Keynote Address by Professor S Jayakumar
CIL Conference on Joint Development and the South China Sea
Thursday, 16 June 2011, 9.10 AM


Ambassador-At-Large Hasjim Djalal
Ambassador-At-Large Tommy Koh, Chairman, CIL
Professor Robert Beckman, Director, CIL
Distinguished Guests
Ladies and Gentlemen

 

I join Pak Hasjim and Ambassador Koh to welcome all of you to the Centre for International Law's Conference on Joint Development and the South China Sea.

 

The disputes in the South China Sea
The Spratly Islands in the South China Sea have long been a source of tension and potential conflict in this region. Some or all of the islands and reefs are claimed by Brunei Darussalam, China, Malaysia, the Philippines, Vietnam and Taiwan. Many are occupied by the claimants and some have even been fortified.

 

When I was invited to speak at this Conference a few months ago, the South China Sea issues had not flared up as they have in recent days.

 

Such periodic escalation of tensions over competing claims is not conducive for regional stability. The recent incidents since March 2011 among China, Vietnam and the Philippines are particularly dangerous and disturbing. The most recent incident took place on 9 June about 270 km from Vung Tau in the southern part of Vietnam. This is, to the best of my knowledge, the first such incident in this area.

 

To avoid any potential conflict, there is an urgent need to clarify the extent of the various claims and speedily conclude the implementation guidelines of the 2002 Declaration on the Conduct of Parties in the South China Sea (2002 DOC) that have been stalled for nearly a decade. The 2002 DOC should be seen as a step towards the elaboration of a binding Code of Conduct for the South China Sea.

 

In my view, stable relations between China and ASEAN, on the one hand, and among all the major powers with interests in the region, on the other hand, are essential conditions for regional growth and prosperity. In that sense, what is at stake is much more than the merits of specific territorial claims in the South China Sea.

 

In this regard, two major powers - China and the US - must take certain steps.

 

China: China should not continue to leave unaddressed the concerns and questions raised by many over its puzzling and disturbing nine-dotted-lines map. I say it is "puzzling" because it does not seem to have any basis under the 1982 UN Convention on the Law of the Sea (UNCLOS), which China has repeatedly said it respects.
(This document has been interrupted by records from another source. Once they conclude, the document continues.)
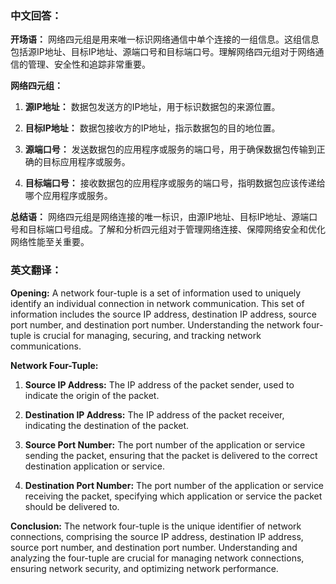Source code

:### 中文回答：

**开场语：**
网络四元组是用来唯一标识网络通信中单个连接的一组信息。这组信息包括源IP地址、目标IP地址、源端口号和目标端口号。理解网络四元组对于网络通信的管理、安全性和追踪非常重要。

**网络四元组：**

1. **源IP地址：** 数据包发送方的IP地址，用于标识数据包的来源位置。
  
2. **目标IP地址：** 数据包接收方的IP地址，指示数据包的目的地位置。

3. **源端口号：** 发送数据包的应用程序或服务的端口号，用于确保数据包传输到正确的目标应用程序或服务。

4. **目标端口号：** 接收数据包的应用程序或服务的端口号，指明数据包应该传递给哪个应用程序或服务。

**总结语：**
网络四元组是网络连接的唯一标识，由源IP地址、目标IP地址、源端口号和目标端口号组成。了解和分析四元组对于管理网络连接、保障网络安全和优化网络性能至关重要。

### 英文翻译：

**Opening:**
A network four-tuple is a set of information used to uniquely identify an individual connection in network communication. This set of information includes the source IP address, destination IP address, source port number, and destination port number. Understanding the network four-tuple is crucial for managing, securing, and tracking network communications.

**Network Four-Tuple:**

1. **Source IP Address:** The IP address of the packet sender, used to indicate the origin of the packet.
  
2. **Destination IP Address:** The IP address of the packet receiver, indicating the destination of the packet.

3. **Source Port Number:** The port number of the application or service sending the packet, ensuring that the packet is delivered to the correct destination application or service.

4. **Destination Port Number:** The port number of the application or service receiving the packet, specifying which application or service the packet should be delivered to.

**Conclusion:**
The network four-tuple is the unique identifier of network connections, comprising the source IP address, destination IP address, source port number, and destination port number. Understanding and analyzing the four-tuple are crucial for managing network connections, ensuring network security, and optimizing network performance.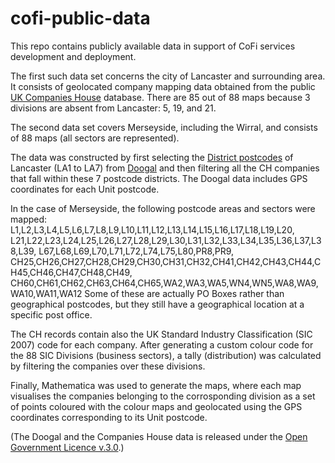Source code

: # cofi-public-data

This repo contains publicly available data in support of CoFi services development and deployment.

The first such data set concerns the city of Lancaster and surrounding area. It consists of geolocated company mapping data obtained from the public [UK Companies House](https://www.gov.uk/government/organisations/companies-house) database. There are 85 out of 88 maps because 3 divisions are absent from Lancaster: 5, 19, and 21.

The second data set covers Merseyside, including the Wirral, and consists of 88 maps (all sectors are represented).

The data was constructed by first selecting the [District postcodes](https://en.wikipedia.org/wiki/Postcodes_in_the_United_Kingdom) of Lancaster (LA1 to LA7) from [Doogal](https://www.doogal.co.uk/Counties?county=E10000017) and then filtering all the CH companies that fall within these 7 postcode districts. The Doogal data includes GPS coordinates for each Unit postcode.

In the case of Merseyside, the following postcode areas and sectors were mapped:
L1,L2,L3,L4,L5,L6,L7,L8,L9,L10,L11,L12,L13,L14,L15,L16,L17,L18,L19,L20,
L21,L22,L23,L24,L25,L26,L27,L28,L29,L30,L31,L32,L33,L34,L35,L36,L37,L38,L39,
L67,L68,L69,L70,L71,L72,L74,L75,L80,PR8,PR9,
CH25,CH26,CH27,CH28,CH29,CH30,CH31,CH32,CH41,CH42,CH43,CH44,CH45,CH46,CH47,CH48,CH49,
CH60,CH61,CH62,CH63,CH64,CH65,WA2,WA3,WA5,WN4,WN5,WA8,WA9,WA10,WA11,WA12
Some of these are actually PO Boxes rather than geographical postcodes, but they still have a geographical location at a specific post office.

The CH records contain also the UK Standard Industry Classification (SIC 2007) code for each company. After generating a custom colour code for the 88 SIC Divisions (business sectors), a tally (distribution) was calculated by filtering the companies over these divisions.

Finally, Mathematica was used to generate the maps, where each map visualises the companies belonging to the corrosponding division as a set of points coloured with the colour maps and geolocated using the GPS coordinates corresponding to its Unit postcode.

(The Doogal and the Companies House data is released under the [Open Government Licence v.3.0](https://www.nationalarchives.gov.uk/doc/open-government-licence/version/3/).) 
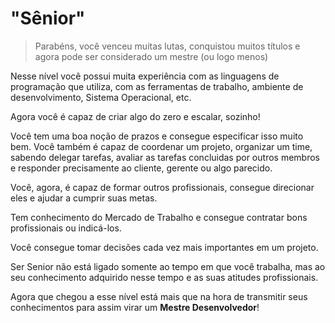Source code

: # "Sênior"

> Parabéns, você venceu muitas lutas, conquistou muitos títulos e agora pode ser considerado um mestre (ou logo menos)

Nesse nível você possui muita experiência com as linguagens de programação que utiliza, com as ferramentas de trabalho, ambiente de desenvolvimento, Sistema Operacional, etc.

Agora você é capaz de criar algo do zero e escalar, sozinho!

Você tem uma boa noção de prazos e consegue especificar isso muito bem. Você também é capaz de coordenar um projeto, organizar um time, sabendo delegar tarefas, avaliar as tarefas concluidas por outros membros e responder precisamente ao cliente, gerente ou algo parecido.

Você, agora, é capaz de formar outros profissionais, consegue direcionar eles e ajudar a cumprir suas metas.

Tem conhecimento do Mercado de Trabalho e consegue contratar bons profissionais ou indicá-los.

Você consegue tomar decisões cada vez mais importantes em um projeto.

Ser Senior não está ligado somente ao tempo em que você trabalha, mas ao seu conhecimento adquirido nesse tempo e as suas atitudes profissionais.

Agora que chegou a esse nível está mais que na hora de transmitir seus conhecimentos para assim virar um **Mestre Desenvolvedor**!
I say it is "disturbing" because it can be interpreted as being a claim on all the maritime areas within the nine dotted lines. This ambiguity has led to concerns not just among claimant States, and it is clearly in China's interests to clarify the extent of its claims and thereby dispel any apprehensions over its intentions. Failure to do so could jeopardise the trust essential for any peaceful resolution and undermine all the gains of Chinese diplomacy made in the last two decades.

 

United States: The US is a major maritime power whose engagement with, and presence in, the region is crucial for maintaining stability in the South China Sea. Unfortunately, it has yet to become a party to UNCLOS. This despite the US having stressed many times its interests in the South China Sea, especially freedom of navigation. Every administration since President Clinton has requested the Senate to accede to the UNCLOS and I hope that the current Senate will do so, because such accession will greatly enhance the role and credibility of the US.

 

Singapore is not a claimant State and we have good relations with all of the claimants. We are neutral vis-?vis the various claims. This does not mean we have no interests. Like Indonesia and other non-claimant ASEAN States, Singapore's interest is to ensure that these claims do not threaten regional peace and stability or impede the freedom of maritime navigation, overflight rights and the freedom to lay and repair submarine cables in the South China Sea.

 

As a small State, we also have an interest in ensuring that all the claimant States, when pursuing their rights and obligations, will always act in accordance with international law, including the UNCLOS. In this regard, the Philippines' decision to amend its archipelagic baselines law in 2009 to bring its legislation into conformity with UNCLOS is a positive move.

 

UNCLOS contains no provisions on how to resolve sovereignty disputes over islands or other geographic features. It only sets out what maritime zones can be claimed from such islands or features and that delimitation of overlapping maritime zones shall be effected by agreement on the basis of international law, in order to achieve an equitable solution.

 

Some UNCLOS member States like Australia, China and Korea have chosen under Article 298 to opt out of the UNCLOS dispute settlement mechanism for disputes relating to maritime delimitation. UNCLOS also has a provision whereby, when it is impossible for States to reach an agreement on delimitation, these parties should make every effort to enter into "provisional arrangements of a practical nature."

 

ASEAN - China Declaration on the Conduct of Parties in the South China Sea
On 22 July 1992, ASEAN Foreign Ministers adopted the 1992 ASEAN Declaration on the South China Sea in response to increased tensions in the South China Sea in the early 1990s. The 1992 Declaration calls upon claimant States to:

  • Resolve disputes by peaceful means;
  • Exercise restraint;
  • Explore the possibility of cooperation; and
  • Use the 1967 Treaty of Amity as a basis for establishing a code of conduct for the South China Sea.

 

In the mid-1990s, discussions to reduce tensions in the South China Sea began at a bilateral level. In August 1995, the Philippines and China issued a joint statement on conduct in the South China Sea, followed by the Philippines and Vietnam in November 1995.

 

In July 1996, ASEAN Foreign Ministers agreed to conclude a regional code of conduct in the South China Sea. ASEAN States and China subsequently agreed in December 1997 to, inter alia, resolve their disputes in the South China Sea through friendly consultations and negotiations in accordance with universally recognized international law, including UNCLOS.

 

Between 1996 and 2001, ASEAN States and China held discussions aimed at adopting a Code of Conduct for the South China Sea. As some States were reluctant to adopt a legally binding code of conduct, a proposal was made to first adopt a non-binding "declaration".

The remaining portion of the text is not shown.